**THE DATA:**
□ □ □ □

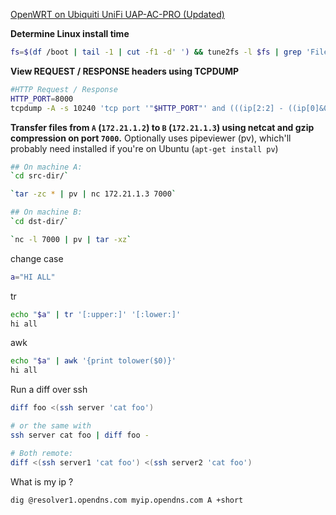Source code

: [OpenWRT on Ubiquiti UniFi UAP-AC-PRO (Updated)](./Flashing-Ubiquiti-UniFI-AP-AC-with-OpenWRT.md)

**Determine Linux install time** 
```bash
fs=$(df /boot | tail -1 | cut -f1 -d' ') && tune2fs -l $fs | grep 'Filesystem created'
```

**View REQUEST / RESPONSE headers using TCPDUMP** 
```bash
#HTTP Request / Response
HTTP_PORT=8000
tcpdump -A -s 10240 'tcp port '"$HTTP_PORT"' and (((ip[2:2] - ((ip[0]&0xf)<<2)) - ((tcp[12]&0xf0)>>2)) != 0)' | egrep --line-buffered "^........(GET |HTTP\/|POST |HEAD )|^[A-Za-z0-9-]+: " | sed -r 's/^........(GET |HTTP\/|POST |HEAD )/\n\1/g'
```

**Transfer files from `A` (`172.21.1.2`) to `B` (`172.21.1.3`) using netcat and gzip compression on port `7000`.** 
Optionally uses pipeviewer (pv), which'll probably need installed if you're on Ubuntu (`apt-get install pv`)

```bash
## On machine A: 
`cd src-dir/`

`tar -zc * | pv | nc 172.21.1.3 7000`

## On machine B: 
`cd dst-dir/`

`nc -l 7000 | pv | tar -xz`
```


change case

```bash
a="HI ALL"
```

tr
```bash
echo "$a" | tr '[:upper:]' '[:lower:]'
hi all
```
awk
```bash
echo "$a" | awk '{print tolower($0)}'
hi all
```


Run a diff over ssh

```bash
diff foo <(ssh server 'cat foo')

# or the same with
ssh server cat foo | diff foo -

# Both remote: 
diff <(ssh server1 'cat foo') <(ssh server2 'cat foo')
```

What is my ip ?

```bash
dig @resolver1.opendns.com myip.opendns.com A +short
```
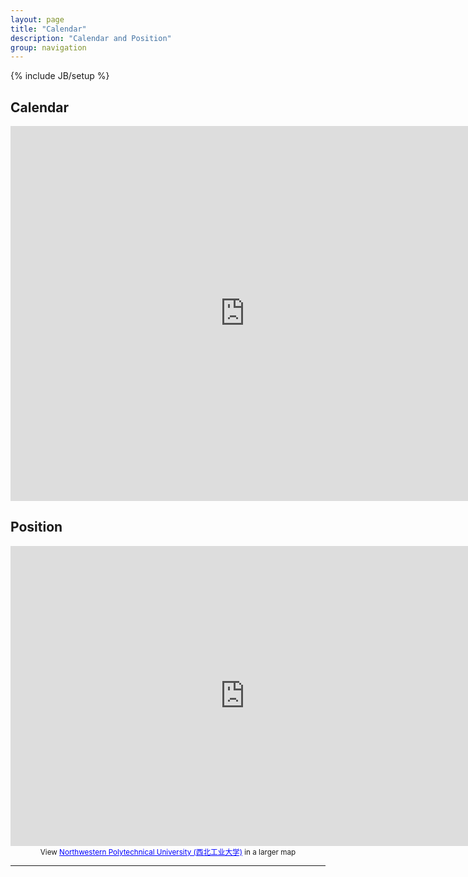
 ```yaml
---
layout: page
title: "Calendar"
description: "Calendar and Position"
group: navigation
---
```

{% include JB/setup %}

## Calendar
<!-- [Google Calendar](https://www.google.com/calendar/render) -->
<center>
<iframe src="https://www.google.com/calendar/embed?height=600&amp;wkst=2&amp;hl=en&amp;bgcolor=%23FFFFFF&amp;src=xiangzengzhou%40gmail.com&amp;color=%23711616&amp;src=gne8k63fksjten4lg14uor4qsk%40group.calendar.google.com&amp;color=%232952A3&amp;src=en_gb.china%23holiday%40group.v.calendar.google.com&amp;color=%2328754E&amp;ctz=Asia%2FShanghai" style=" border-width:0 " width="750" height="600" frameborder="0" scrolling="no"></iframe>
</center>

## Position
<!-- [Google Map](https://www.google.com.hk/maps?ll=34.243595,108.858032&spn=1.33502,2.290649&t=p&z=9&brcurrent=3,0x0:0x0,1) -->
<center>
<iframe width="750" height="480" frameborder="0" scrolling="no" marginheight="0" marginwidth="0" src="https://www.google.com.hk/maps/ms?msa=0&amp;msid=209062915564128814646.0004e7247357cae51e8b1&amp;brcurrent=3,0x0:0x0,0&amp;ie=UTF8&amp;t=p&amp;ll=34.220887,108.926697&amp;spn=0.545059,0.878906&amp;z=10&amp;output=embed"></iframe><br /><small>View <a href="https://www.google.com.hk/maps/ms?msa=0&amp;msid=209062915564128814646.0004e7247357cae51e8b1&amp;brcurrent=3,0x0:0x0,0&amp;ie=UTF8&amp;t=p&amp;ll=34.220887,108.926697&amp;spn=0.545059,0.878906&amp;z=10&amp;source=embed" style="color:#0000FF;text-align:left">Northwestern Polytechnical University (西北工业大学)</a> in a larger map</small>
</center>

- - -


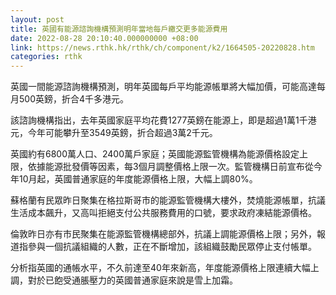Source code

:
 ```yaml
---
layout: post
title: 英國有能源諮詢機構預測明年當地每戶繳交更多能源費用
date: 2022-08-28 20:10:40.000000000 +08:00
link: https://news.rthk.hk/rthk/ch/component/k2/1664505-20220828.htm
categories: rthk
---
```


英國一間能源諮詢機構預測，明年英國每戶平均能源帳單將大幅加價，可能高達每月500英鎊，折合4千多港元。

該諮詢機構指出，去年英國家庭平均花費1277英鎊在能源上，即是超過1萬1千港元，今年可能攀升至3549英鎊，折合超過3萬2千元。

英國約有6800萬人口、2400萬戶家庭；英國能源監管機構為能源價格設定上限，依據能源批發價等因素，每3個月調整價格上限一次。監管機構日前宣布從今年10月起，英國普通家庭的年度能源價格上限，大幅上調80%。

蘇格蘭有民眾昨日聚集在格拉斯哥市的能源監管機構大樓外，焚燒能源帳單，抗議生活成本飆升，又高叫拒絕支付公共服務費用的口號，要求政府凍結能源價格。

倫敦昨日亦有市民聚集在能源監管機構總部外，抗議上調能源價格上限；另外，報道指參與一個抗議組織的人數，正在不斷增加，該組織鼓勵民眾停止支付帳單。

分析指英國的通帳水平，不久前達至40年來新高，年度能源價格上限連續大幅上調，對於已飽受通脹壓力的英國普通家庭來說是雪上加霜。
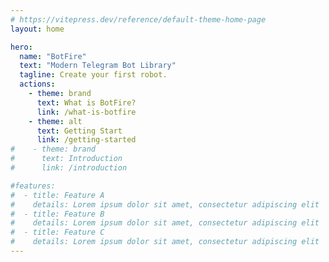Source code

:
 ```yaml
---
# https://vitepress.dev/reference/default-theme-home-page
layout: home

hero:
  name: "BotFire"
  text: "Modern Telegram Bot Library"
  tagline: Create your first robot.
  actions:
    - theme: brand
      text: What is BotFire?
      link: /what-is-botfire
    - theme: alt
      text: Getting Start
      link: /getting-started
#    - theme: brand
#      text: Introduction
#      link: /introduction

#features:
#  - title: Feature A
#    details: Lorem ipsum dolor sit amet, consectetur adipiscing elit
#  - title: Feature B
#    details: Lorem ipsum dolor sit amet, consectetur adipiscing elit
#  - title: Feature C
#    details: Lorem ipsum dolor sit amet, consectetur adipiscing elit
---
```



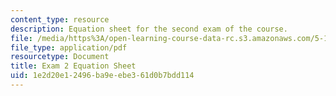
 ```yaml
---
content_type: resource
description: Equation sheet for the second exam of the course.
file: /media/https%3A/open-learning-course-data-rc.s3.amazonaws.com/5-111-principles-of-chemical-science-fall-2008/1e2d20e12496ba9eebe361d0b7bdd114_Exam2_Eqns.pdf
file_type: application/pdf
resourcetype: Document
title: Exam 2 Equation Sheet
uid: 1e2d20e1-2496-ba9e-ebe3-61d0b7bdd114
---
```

□ □ □ □

**WHAT YOU NEED TO DO:** Send back the entries above exactly. Skip the images.

**EXERCISE OUTPUT:**
Source code

: [OpenWRT on Ubiquiti UniFi UAP-AC-PRO (Updated)](./Flashing-Ubiquiti-UniFI-AP-AC-with-OpenWRT.md)

**Determine Linux install time** 
```bash
fs=$(df /boot | tail -1 | cut -f1 -d' ') && tune2fs -l $fs | grep 'Filesystem created'
```

**View REQUEST / RESPONSE headers using TCPDUMP** 
```bash
#HTTP Request / Response
HTTP_PORT=8000
tcpdump -A -s 10240 'tcp port '"$HTTP_PORT"' and (((ip[2:2] - ((ip[0]&0xf)<<2)) - ((tcp[12]&0xf0)>>2)) != 0)' | egrep --line-buffered "^........(GET |HTTP\/|POST |HEAD )|^[A-Za-z0-9-]+: " | sed -r 's/^........(GET |HTTP\/|POST |HEAD )/\n\1/g'
```

**Transfer files from `A` (`172.21.1.2`) to `B` (`172.21.1.3`) using netcat and gzip compression on port `7000`.** 
Optionally uses pipeviewer (pv), which'll probably need installed if you're on Ubuntu (`apt-get install pv`)

```bash
## On machine A: 
`cd src-dir/`

`tar -zc * | pv | nc 172.21.1.3 7000`

## On machine B: 
`cd dst-dir/`

`nc -l 7000 | pv | tar -xz`
```


change case

```bash
a="HI ALL"
```

tr
```bash
echo "$a" | tr '[:upper:]' '[:lower:]'
hi all
```
awk
```bash
echo "$a" | awk '{print tolower($0)}'
hi all
```


Run a diff over ssh

```bash
diff foo <(ssh server 'cat foo')

# or the same with
ssh server cat foo | diff foo -

# Both remote: 
diff <(ssh server1 'cat foo') <(ssh server2 'cat foo')
```

What is my ip ?

```bash
dig @resolver1.opendns.com myip.opendns.com A +short
```
 ```yaml
---
layout: page
title: "Calendar"
description: "Calendar and Position"
group: navigation
---
```

{% include JB/setup %}

## Calendar
<!-- [Google Calendar](https://www.google.com/calendar/render) -->
<center>
<iframe src="https://www.google.com/calendar/embed?height=600&amp;wkst=2&amp;hl=en&amp;bgcolor=%23FFFFFF&amp;src=xiangzengzhou%40gmail.com&amp;color=%23711616&amp;src=gne8k63fksjten4lg14uor4qsk%40group.calendar.google.com&amp;color=%232952A3&amp;src=en_gb.china%23holiday%40group.v.calendar.google.com&amp;color=%2328754E&amp;ctz=Asia%2FShanghai" style=" border-width:0 " width="750" height="600" frameborder="0" scrolling="no"></iframe>
</center>

## Position
<!-- [Google Map](https://www.google.com.hk/maps?ll=34.243595,108.858032&spn=1.33502,2.290649&t=p&z=9&brcurrent=3,0x0:0x0,1) -->
<center>
<iframe width="750" height="480" frameborder="0" scrolling="no" marginheight="0" marginwidth="0" src="https://www.google.com.hk/maps/ms?msa=0&amp;msid=209062915564128814646.0004e7247357cae51e8b1&amp;brcurrent=3,0x0:0x0,0&amp;ie=UTF8&amp;t=p&amp;ll=34.220887,108.926697&amp;spn=0.545059,0.878906&amp;z=10&amp;output=embed"></iframe><br /><small>View <a href="https://www.google.com.hk/maps/ms?msa=0&amp;msid=209062915564128814646.0004e7247357cae51e8b1&amp;brcurrent=3,0x0:0x0,0&amp;ie=UTF8&amp;t=p&amp;ll=34.220887,108.926697&amp;spn=0.545059,0.878906&amp;z=10&amp;source=embed" style="color:#0000FF;text-align:left">Northwestern Polytechnical University (西北工业大学)</a> in a larger map</small>
</center>

- - -


Source code

:
 ```yaml
---
layout: post
title: 英國有能源諮詢機構預測明年當地每戶繳交更多能源費用
date: 2022-08-28 20:10:40.000000000 +08:00
link: https://news.rthk.hk/rthk/ch/component/k2/1664505-20220828.htm
categories: rthk
---
```


英國一間能源諮詢機構預測，明年英國每戶平均能源帳單將大幅加價，可能高達每月500英鎊，折合4千多港元。

該諮詢機構指出，去年英國家庭平均花費1277英鎊在能源上，即是超過1萬1千港元，今年可能攀升至3549英鎊，折合超過3萬2千元。

英國約有6800萬人口、2400萬戶家庭；英國能源監管機構為能源價格設定上限，依據能源批發價等因素，每3個月調整價格上限一次。監管機構日前宣布從今年10月起，英國普通家庭的年度能源價格上限，大幅上調80%。

蘇格蘭有民眾昨日聚集在格拉斯哥市的能源監管機構大樓外，焚燒能源帳單，抗議生活成本飆升，又高叫拒絕支付公共服務費用的口號，要求政府凍結能源價格。

倫敦昨日亦有市民聚集在能源監管機構總部外，抗議上調能源價格上限；另外，報道指參與一個抗議組織的人數，正在不斷增加，該組織鼓勵民眾停止支付帳單。

分析指英國的通帳水平，不久前達至40年來新高，年度能源價格上限連續大幅上調，對於已飽受通脹壓力的英國普通家庭來說是雪上加霜。
Source code

:
 ```yaml
---
# https://vitepress.dev/reference/default-theme-home-page
layout: home

hero:
  name: "BotFire"
  text: "Modern Telegram Bot Library"
  tagline: Create your first robot.
  actions:
    - theme: brand
      text: What is BotFire?
      link: /what-is-botfire
    - theme: alt
      text: Getting Start
      link: /getting-started
#    - theme: brand
#      text: Introduction
#      link: /introduction

#features:
#  - title: Feature A
#    details: Lorem ipsum dolor sit amet, consectetur adipiscing elit
#  - title: Feature B
#    details: Lorem ipsum dolor sit amet, consectetur adipiscing elit
#  - title: Feature C
#    details: Lorem ipsum dolor sit amet, consectetur adipiscing elit
---
```



 ```yaml
---
content_type: resource
description: Equation sheet for the second exam of the course.
file: /media/https%3A/open-learning-course-data-rc.s3.amazonaws.com/5-111-principles-of-chemical-science-fall-2008/1e2d20e12496ba9eebe361d0b7bdd114_Exam2_Eqns.pdf
file_type: application/pdf
resourcetype: Document
title: Exam 2 Equation Sheet
uid: 1e2d20e1-2496-ba9e-ebe3-61d0b7bdd114
---
```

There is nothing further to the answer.